Aku tertawa pelan, memperhatikan wajah kusam mereka berdua dan rokok yang mengepul di bibir mereka. Sadar aku tidak punya kegiatan, kubuka handphoneku dan menemukan notifikasi pesan di sosmed. Dari Arwen rupanya.
“Mas ini bikin iri aja deh di IG, gue pengen banget ke Jepang, Cuma ga sempet aja dan ga ada dana”
“Boong banget ga ada dana, emang kurang ya duit penyiar radio?”
“Eh, disini tuh diitung nya per jam on air...” tawanya di ujung sana. “Dan gue lagi banyak cuti jadi kayaknya produser kesel, jadinya ditaro di jam malem dan sedikit jamnya”
“Cuti ngapain”
“Jalan-jalan” jawabnya.
“Tuh bisa jalan-jalan mulu”
“Kalo domestik sih gampang pulang pergi hahahahahaha”
“Kalo mau cuti, sekalian yang ultimate gitu loh, ke Jepang” lanjutku.
“Yaudah deh, ntar nabung”
“Emang ke Jepangnya pengen ke mana?” tanyaku.
“Gak tau hahaha...”
"Ke Mitaka aja, enak lho" balasku.
“Ngapain ke Mitaka?” aku heran.
“Kan calon bini dari Mitaka tuh” aku menjelaskan lantas menjelaskan, kenapa Mitaka wajib dikunjungi.
“Oh gitu? Asiik kalo main kesana ada tebengan” candanya.
"Ditunggu, haha"
Dengan tak sadar ada kepala yang mengintip percakapanku. Kepala setan. Aku kaget.
“Gue kirain ngobrol ama siapa, taunya bukan ama Kyoko, abis asik bener” Stefan memicingkan matanya.
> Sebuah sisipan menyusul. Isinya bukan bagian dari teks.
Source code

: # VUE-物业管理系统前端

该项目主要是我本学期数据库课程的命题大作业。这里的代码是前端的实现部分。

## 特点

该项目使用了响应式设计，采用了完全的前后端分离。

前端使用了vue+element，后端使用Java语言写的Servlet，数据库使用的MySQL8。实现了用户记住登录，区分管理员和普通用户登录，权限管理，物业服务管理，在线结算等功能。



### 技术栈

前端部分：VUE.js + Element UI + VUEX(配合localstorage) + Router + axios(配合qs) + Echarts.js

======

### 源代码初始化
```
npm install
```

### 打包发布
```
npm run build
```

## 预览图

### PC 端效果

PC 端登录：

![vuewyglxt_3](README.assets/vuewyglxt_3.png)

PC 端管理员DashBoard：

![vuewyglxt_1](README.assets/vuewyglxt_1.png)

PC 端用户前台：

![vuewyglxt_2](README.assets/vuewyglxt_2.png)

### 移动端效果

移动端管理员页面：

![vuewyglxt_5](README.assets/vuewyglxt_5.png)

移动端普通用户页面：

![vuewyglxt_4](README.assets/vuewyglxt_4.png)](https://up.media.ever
“Ngapain nyontek, emang lo pikir ujian” kesalku.
“Kagak, kirain lagi pacaran terus mau gue ledekin, taunya lagi ngasih harapan palsu lagi ke cewek lain lagi” ledek Stefan.
“Apaan sih, ga gitu kali, emangnya elo sama Chiaki”
“Gue ama Chiaki maksudnya ngemodus bego. Elo beda, pasti deh, kayak kasus Kanaya lagi entar” tawanya.
“Obrolan mabok lo pas di Osaka jangan di bawa-bawa, kampret”
“Nah gitu aja ngambek” Stefan menyalakan rokok lagi dan memandangku dengan mata yang meledek.
“Abis situ gak ngaca”
“Ah boys… Complicated” Zee menggelengkan kepalanya dan melihat kami berdua dengan tatapan yang agak meledek. Dia mendengus menahan tawanya dan menghisap rokoknya sampai pantas untuk dimatikan di asbak.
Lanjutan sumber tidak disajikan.